Defendants Quirk and IRG ask the court to impose sanctions on plaintiff Eavzan pursuant to Rule 11, Fed.R.Civ.P., because in their view, Eavzan's claim lacks any sound legal predicate. Rule 11 seeks to discourage "dilatory and abusive litigation tactics and eliminate frivolous claims and defenses, thereby speeding up and reducing the costs of the litigation process." Paganucci v. City of New York, 993 F.2d 310, 312-12 (2d Cir.1993) (quoting McMahon v. Shearson/American Express, Inc., 896 F.2d 17, 21 (2d Cir.1990)). The applicable test for sanctioning a lawyer is whether a reasonably competent attorney would have acted similarly. Id.
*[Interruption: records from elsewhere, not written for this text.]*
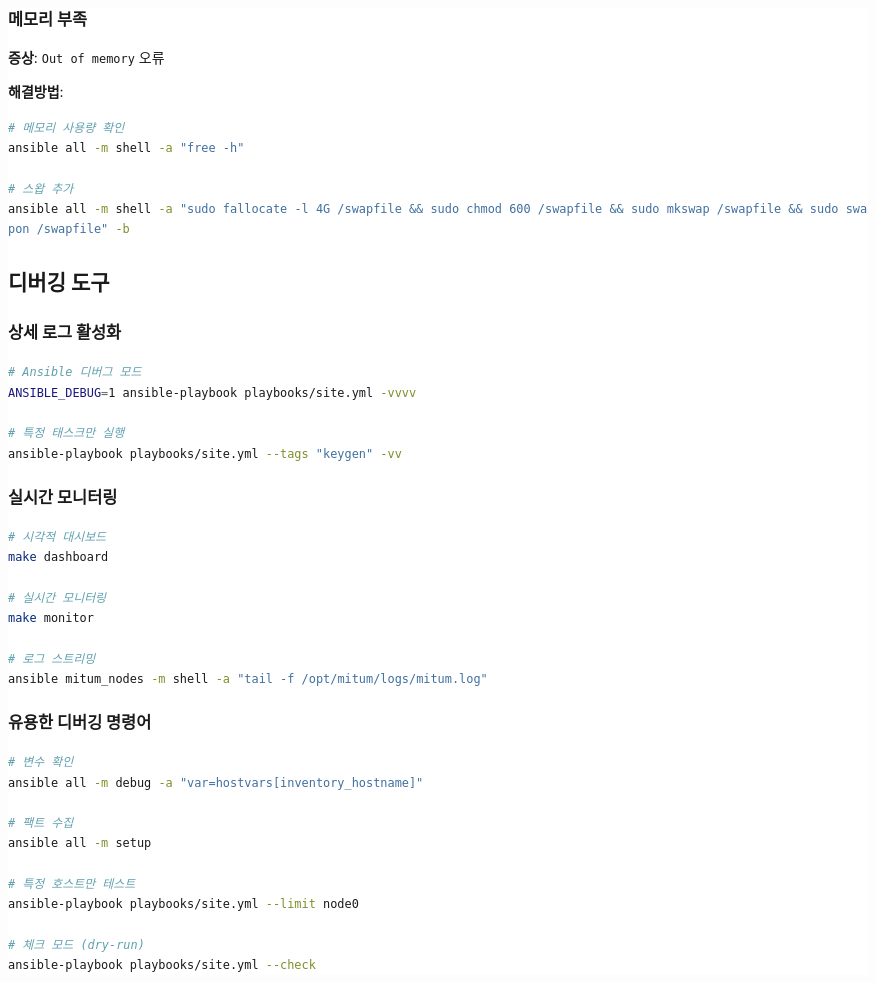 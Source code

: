 ### 메모리 부족
**증상**: `Out of memory` 오류

**해결방법**:
```bash
# 메모리 사용량 확인
ansible all -m shell -a "free -h"

# 스왑 추가
ansible all -m shell -a "sudo fallocate -l 4G /swapfile && sudo chmod 600 /swapfile && sudo mkswap /swapfile && sudo swapon /swapfile" -b
```

## 디버깅 도구

### 상세 로그 활성화
```bash
# Ansible 디버그 모드
ANSIBLE_DEBUG=1 ansible-playbook playbooks/site.yml -vvvv

# 특정 태스크만 실행
ansible-playbook playbooks/site.yml --tags "keygen" -vv
```

### 실시간 모니터링
```bash
# 시각적 대시보드
make dashboard

# 실시간 모니터링
make monitor

# 로그 스트리밍
ansible mitum_nodes -m shell -a "tail -f /opt/mitum/logs/mitum.log"
```

### 유용한 디버깅 명령어
```bash
# 변수 확인
ansible all -m debug -a "var=hostvars[inventory_hostname]"

# 팩트 수집
ansible all -m setup

# 특정 호스트만 테스트
ansible-playbook playbooks/site.yml --limit node0

# 체크 모드 (dry-run)
ansible-playbook playbooks/site.yml --check
```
The defendants' call for sanctions is out of place. One of the "most difficult problems" in determining whether collateral estoppel applies is delineating the issue on which litigation is foreclosed by a prior action. Restatement (Second) of Judgments § 27 cmt. c (1982). Although the court finds that the Massachusetts action bars the plaintiff from arguing the issue of malice, Eavzan's argument to the contrary is not unreasonable and, while unsuccessful, is not deserving of sanctions.

Conclusion

For the reasons given above, the plaintiff's action is dismissed pursuant to Rule 12(b)(6), Fed. R. Civ. P. The court need not address defendants' remaining arguments for dismissal. The request for sanctions by defendants Quirk and IRG is denied.

IT IS SO ORDERED.

NOTES

[1] Having found CPLR 302(a)(2) adequate, there is no need to address Eavzan's additional arguments in support of the court's jurisdiction.

[2] Jurisdiction in the Massachusetts litigation was predicated on a federal question, namely Polo's allegations pursuant to federal trademark law, and therefore this court must apply federal common law to determine the preclusive effect of the prior judgment. Gelb v. Royal Globe Ins. Co., 798 F.2d 38, 41-42 (2d Cir.1986). Even if the prior litigation were predicated on diversity jurisdiction, the court would apply federal law to defendant's collateral estoppel argument in the present diversity action. See B.N.E. Swedbank S.A. v. Banker, 791 F. Supp. 1002, 1005-06 (S.D.N.Y.1992) (Sweet, J.) (preclusive effect of a prior judgment in a federal action predicated on diversity jurisdiction is governed by federal law); Phoenix Canada Oil Co. v. Texaco, Inc., 749 F. Supp. 525, 533 (S.D.N.Y.1990) (Conboy, J.) (same); see also Gelb, 798 F.2d at 42 (noting in dicta that "federal law should determine the preclusive effect of a federal judgment, without regard to the basis of jurisdiction").

[3] The court instructed the jury that a finding of fraud required five elements: "First, that Mr. Quirk made a false statement of material fact while acting as an agent for Polo... Second, the statement was false at the time it was made; Third, that Mr. Quirk made the statement intending that the defendants rely upon it; Fourth, that the defendants reasonably did so; And fifth, that they suffered damages as a result." Pl. Mem. Opp'n. to Quirk & IRG Mot. to Dismiss, Ex. H at 1.

[4] A prima facie tort is the infliction of intentional harm, resulting in damage, without excuse or justification, by an act or a series of acts which would otherwise be lawful. See Church of Scientology of California v. Siegelman, 94 F.R.D. 735, 737 (S.D.N.Y.1982) (Goettel, J.) (citations omitted).